Story by S.L. Hansen
ABIE (SNR) – Bishop James Conley celebrated the rededication of Ss. Peter and Paul Church in Abie Jan. 29, three years to the day that the Gothic style church was stripped down for renovation.
Describing the church as “stunningly beautiful,” Bishop Conley congratulated the many parishioners who contributed time, talent, and treasure to restore the church.
It was the bishop’s first opportunity to celebrate Mass in Abie.
“What a glorious and historic time to come!” he exclaimed.
The renovation has been a labor of love lasting for three years. The parish was able to complete the work a little before the church’s 100th anniversary, which will be in 2018.

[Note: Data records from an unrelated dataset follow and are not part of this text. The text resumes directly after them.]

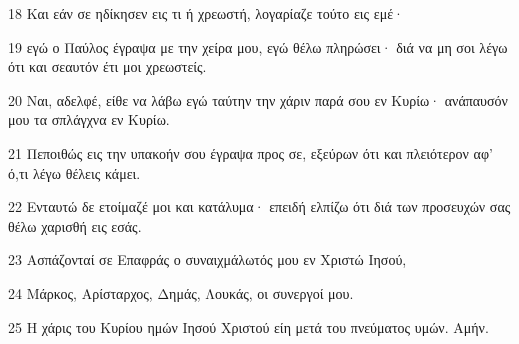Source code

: \par 18 Και εάν σε ηδίκησεν εις τι ή χρεωστή, λογαρίαζε τούτο εις εμέ·
\par 19 εγώ ο Παύλος έγραψα με την χείρα μου, εγώ θέλω πληρώσει· διά να μη σοι λέγω ότι και σεαυτόν έτι μοι χρεωστείς.
\par 20 Ναι, αδελφέ, είθε να λάβω εγώ ταύτην την χάριν παρά σου εν Κυρίω· ανάπαυσόν μου τα σπλάγχνα εν Κυρίω.
\par 21 Πεποιθώς εις την υπακοήν σου έγραψα προς σε, εξεύρων ότι και πλειότερον αφ' ό,τι λέγω θέλεις κάμει.
\par 22 Ενταυτώ δε ετοίμαζέ μοι και κατάλυμα· επειδή ελπίζω ότι διά των προσευχών σας θέλω χαρισθή εις εσάς.
\par 23 Ασπάζονταί σε Επαφράς ο συναιχμάλωτός μου εν Χριστώ Ιησού,
\par 24 Μάρκος, Αρίσταρχος, Δημάς, Λουκάς, οι συνεργοί μου.
\par 25 Η χάρις του Κυρίου ημών Ιησού Χριστού είη μετά του πνεύματος υμών. Αμήν.


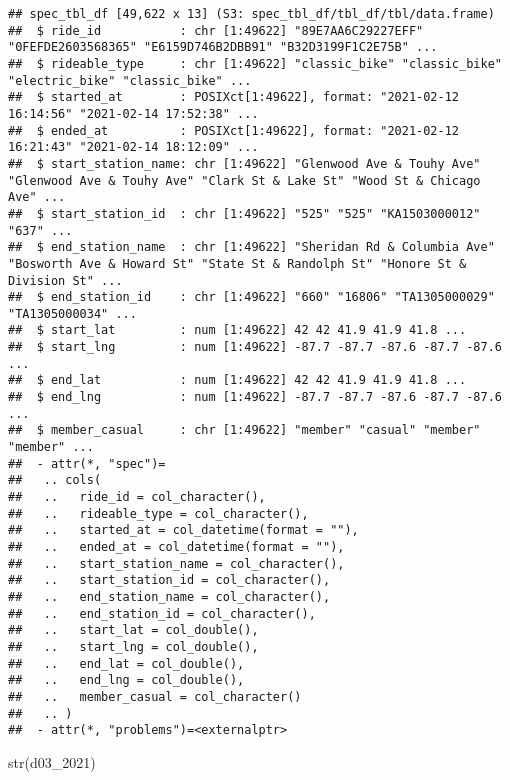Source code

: \documentclass[
]{article}
\newenvironment{Shaded}{\begin{snugshade}}{\end{snugshade}}
\newcommand{\FunctionTok}[1]{\textcolor[rgb]{0.00,0.00,0.00}{#1}}
\newcommand{\NormalTok}[1]{#1}
\begin{document}
\begin{verbatim}
## spec_tbl_df [49,622 x 13] (S3: spec_tbl_df/tbl_df/tbl/data.frame)
##  $ ride_id           : chr [1:49622] "89E7AA6C29227EFF" "0FEFDE2603568365" "E6159D746B2DBB91" "B32D3199F1C2E75B" ...
##  $ rideable_type     : chr [1:49622] "classic_bike" "classic_bike" "electric_bike" "classic_bike" ...
##  $ started_at        : POSIXct[1:49622], format: "2021-02-12 16:14:56" "2021-02-14 17:52:38" ...
##  $ ended_at          : POSIXct[1:49622], format: "2021-02-12 16:21:43" "2021-02-14 18:12:09" ...
##  $ start_station_name: chr [1:49622] "Glenwood Ave & Touhy Ave" "Glenwood Ave & Touhy Ave" "Clark St & Lake St" "Wood St & Chicago Ave" ...
##  $ start_station_id  : chr [1:49622] "525" "525" "KA1503000012" "637" ...
##  $ end_station_name  : chr [1:49622] "Sheridan Rd & Columbia Ave" "Bosworth Ave & Howard St" "State St & Randolph St" "Honore St & Division St" ...
##  $ end_station_id    : chr [1:49622] "660" "16806" "TA1305000029" "TA1305000034" ...
##  $ start_lat         : num [1:49622] 42 42 41.9 41.9 41.8 ...
##  $ start_lng         : num [1:49622] -87.7 -87.7 -87.6 -87.7 -87.6 ...
##  $ end_lat           : num [1:49622] 42 42 41.9 41.9 41.8 ...
##  $ end_lng           : num [1:49622] -87.7 -87.7 -87.6 -87.7 -87.6 ...
##  $ member_casual     : chr [1:49622] "member" "casual" "member" "member" ...
##  - attr(*, "spec")=
##   .. cols(
##   ..   ride_id = col_character(),
##   ..   rideable_type = col_character(),
##   ..   started_at = col_datetime(format = ""),
##   ..   ended_at = col_datetime(format = ""),
##   ..   start_station_name = col_character(),
##   ..   start_station_id = col_character(),
##   ..   end_station_name = col_character(),
##   ..   end_station_id = col_character(),
##   ..   start_lat = col_double(),
##   ..   start_lng = col_double(),
##   ..   end_lat = col_double(),
##   ..   end_lng = col_double(),
##   ..   member_casual = col_character()
##   .. )
##  - attr(*, "problems")=<externalptr>
\end{verbatim}

\begin{Shaded}
\begin{Highlighting}[]
\FunctionTok{str}\NormalTok{(d03\_2021)}
\end{Highlighting}
\end{Shaded}
\end{document}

“When we started back in 2011, it was because the walls and ceilings had cracks in them,” Father Ronald Homes explained.
As with any renovation, one thing leads to another.
“The carpet was outdated – the parish was talking about that for years,” said Father Homes.
Ss. Peter and Paul Church is such an attractive building on the outside, parishioners wanted the inside to be just as glorious. A committee was gathered to decide what projects were viable. They also did a lot of research, including touring other churches that were recently renovated.
A couple from the parish was instrumental in the work. Paul Augustine, who specializes in construction, was the contractor. His wife, Denise, who had trained in Florence, Italy, provided much of the interior design, including some original artwork.
The renovation was definitely dramatic: basically the whole interior was gutted. For more than two and a half years, Abie parishioners traveled to their sister parish in Bruno for Mass because there was nothing but dust and construction debris at Ss. Peter and Paul.
“The walls were so bad, we decided to actually put a false wall attached to the outer wall,” Father Homes said.
This method not only allows for insulation – which saved the parish the cost of another furnace – it allows the building to settle without pushing on the wallboard.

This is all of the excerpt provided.